2021-11-19 03:07:49.477000 UTC - [Parent 5284: IMAP]: D/IMAP SetConnectionStatus(0x0)
2021-11-19 03:07:49.477000 UTC - [Parent 5284: IMAP]: D/IMAP SetConnectionStatus(0x0)
2021-11-19 03:07:49.549000 UTC - [Parent 5284: IMAP]: D/IMAP Try to log in
2021-11-19 03:07:49.549000 UTC - [Parent 5284: IMAP]: D/IMAP IMAP auth: server caps 0x804085425, pref 0x0, failed 0x0, avail caps 0x0
2021-11-19 03:07:49.550000 UTC - [Parent 5284: IMAP]: D/IMAP (GSSAPI = 0x1000000, CRAM = 0x20000, NTLM = 0x100000, MSN = 0x200000, PLAIN = 0x1000, LOGIN = 0x2, old-style IMAP login = 0x4, auth external IMAP login = 0x20000000, OAUTH2 = 0x800000000)
2021-11-19 03:07:49.550000 UTC - [Parent 5284: IMAP]: D/IMAP No remaining auth method
2021-11-19 03:07:49.609000 UTC - [Parent 5284: IMAP]: E/IMAP login failed entirely
2021-11-19 03:07:49.616000 UTC - [Parent 5284: IMAP]: D/IMAP SetConnectionStatus(0x80004005)
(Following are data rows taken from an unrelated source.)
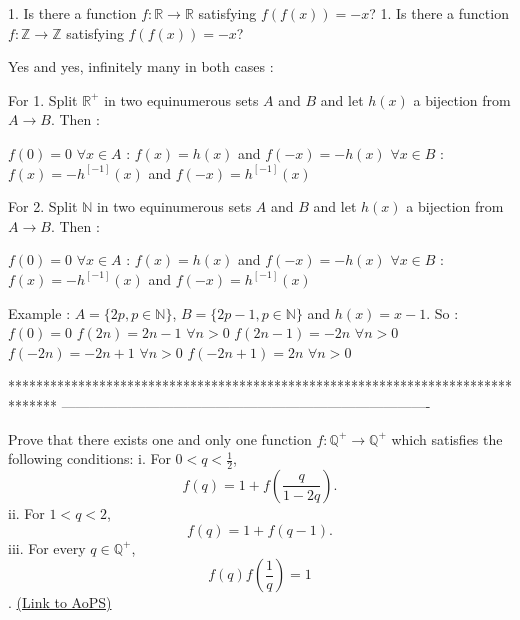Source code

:\begin{solution}
	\begin{tcolorbox}1. Is there a function $ f: \mathbb{R}\to \mathbb{R}$ satisfying $ f(f(x)) = - x$?
1. Is there a function $ f: \mathbb{Z}\to \mathbb{Z}$ satisfying $ f(f(x)) = - x$?\end{tcolorbox}

Yes and yes, infinitely many in both cases :

For 1. 
Split $ \mathbb R^ +$ in two equinumerous sets $ A$ and $ B$ and let $ h(x)$ a bijection from $ A\to B$. Then :

$ f(0) = 0$
$ \forall x\in A$ : $ f(x) = h(x)$ and $ f( - x) = - h(x)$
$ \forall x\in B$ : $ f(x) = - h^{[ - 1]}(x)$ and $ f( - x) = h^{[ - 1]}(x)$



For 2.
Split $ \mathbb N$ in two equinumerous sets $ A$ and $ B$ and let $ h(x)$ a bijection from $ A\to B$. Then :

$ f(0) = 0$
$ \forall x\in A$ : $ f(x) = h(x)$ and $ f( - x) = - h(x)$
$ \forall x\in B$ : $ f(x) = - h^{[ - 1]}(x)$ and $ f( - x) = h^{[ - 1]}(x)$

Example : $ A = \{2p,p\in\mathbb N\}$, $ B = \{2p - 1,p\in\mathbb N\}$ and $ h(x) = x - 1$. So :
$ f(0) = 0$
$ f(2n) = 2n - 1$ $ \forall n > 0$
$ f(2n - 1) = - 2n$ $ \forall n > 0$
$ f( - 2n) = - 2n + 1$ $ \forall n > 0$
$ f( - 2n + 1) = 2n$ $ \forall n > 0$
\end{solution}
*******************************************************************************
-------------------------------------------------------------------------------

\begin{problem}
	Prove that there exists one and only one function $ f: \mathbb{Q}^ + \to \mathbb{Q}^ +$ which satisfies the following conditions:
i. For $ 0 < q < \frac {1}{2}$, \[ f(q) = 1 + f(\frac {q}{1 - 2q}).\]
ii. For $ 1 < q < 2$, \[ f(q) = 1 + f(q - 1).\]
iii. For every $ q\in\mathbb{Q}^ +$, 
\[ f(q)f\left(\frac {1}{q}\right) = 1\].
	\flushright \href{https://artofproblemsolving.com/community/c6h307262}{(Link to AoPS)}
\end{problem}



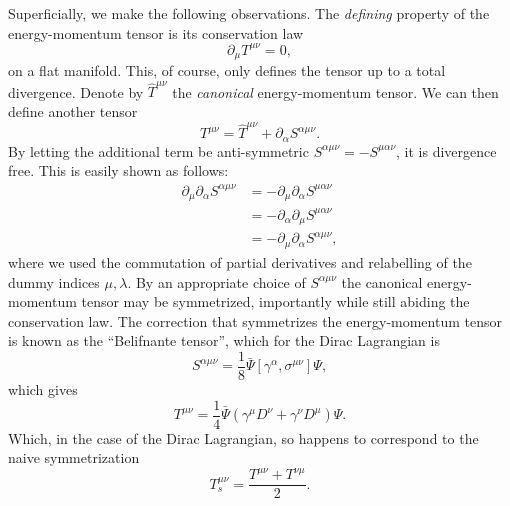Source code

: Superficially, we make the following observations.
The \emph{defining} property of the energy-momentum tensor is its conservation law
\begin{equation}
  \label{eq:78}
  \partial_{\mu} T^{\mu \nu} = 0,
\end{equation}
on a flat manifold.
This, of course, only defines the tensor up to a total divergence.
Denote by \( \hat{T}^{\mu \nu} \) the \emph{canonical} energy-momentum tensor.
We can then define another tensor
\begin{equation}
  \label{eq:79}
  T^{\mu\nu} = \hat{T}^{\mu \nu} + \partial_{\alpha} S^{\alpha \mu \nu}.
\end{equation}
By letting the additional term be anti-symmetric \( S^{\alpha \mu \nu} = - S^{\mu \alpha \nu}\), it is divergence free.
This is easily shown as follows:
\begin{align}
  \label{eq:80}
  \partial_{\mu} \partial_{\alpha} S^{\alpha \mu \nu} &= - \partial_{\mu} \partial_{\alpha} S^{\mu \alpha \nu}\\
                                                        &= - \partial_{\alpha} \partial_{\mu} S^{\mu \alpha \nu}\\
  &= -\partial_{\mu} \partial_{\alpha} S^{\alpha \mu \nu},
\end{align}
where we used the commutation of partial derivatives and relabelling of the dummy indices \( \mu, \lambda \).
By an appropriate choice of \( S^{\alpha \mu \nu} \) the canonical energy-momentum tensor may be symmetrized, importantly while still abiding the conservation law.
The correction that symmetrizes the energy-momentum tensor is known as the ``Belifnante tensor'', which for the Dirac Lagrangian is\cite{chernodubThermalTransportGeometry2021}
\begin{equation}
  \label{eq:81}
  S^{\alpha \mu \nu} = \frac{1}{8} \bar{\Psi}\left[ \gamma^{\alpha}, \sigma^{\mu\nu} \right] \Psi,
\end{equation}
which gives
\begin{equation}
  \label{eq:82}
  T^{\mu \nu} = \frac{1}{4} \bar{\Psi} (\gamma^{\mu} D^{\nu} + \gamma^{\nu} D^{\mu}) \Psi.
\end{equation}
Which, in the case of the Dirac Lagrangian, so happens to correspond to the naive symmetrization
\begin{equation}
  \label{eq:83}
  T^{\mu\nu}_s = \frac{T^{\mu \nu} + T^{\nu \mu}}{2}.
\end{equation}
2021-11-19 03:07:49.616000 UTC - [Parent 5284: IMAP]: D/IMAP URL failed with code 0x80004005 (imap://test%40foo%2Ecom@192.168.0.3:143/select%3E%5EINBOX)
2021-11-19 03:07:49.623000 UTC - [Parent 5284: IMAP]: I/IMAP 13a57573000:192.168.0.3:NA:ProcessCurrentURL: aborting queued urls
2021-11-19 03:07:49.649000 UTC - [Parent 5284: IMAP]: I/IMAP 13a57573000:192.168.0.3:NA:TellThreadToDie: close socket connection
2021-11-19 03:07:49.649000 UTC - [Parent 5284: IMAP]: D/IMAP ImapThreadMainLoop leaving [this=13a57573000]It’s not sufficient for the server to support OAuth2, TB has to be hardcoded to support the provider, which is only in place for gmail, Yahoo, AOL, mail.ru and a few others.
It requires establishing some kind of ‘secret key’ with each provider. Here is a list of OAuth discussions: https://mzl.la/32prgSF including ones relevant to Dovecot.
This page lists the current OAuth providers:
https://searchfox.org/comm-central/source/mailnews/base/src/OAuth2Providers.jsm
https://bugzilla.mozilla.org/show_bug.cgi?id=1602166
This mentions using a manual process involving a JS file?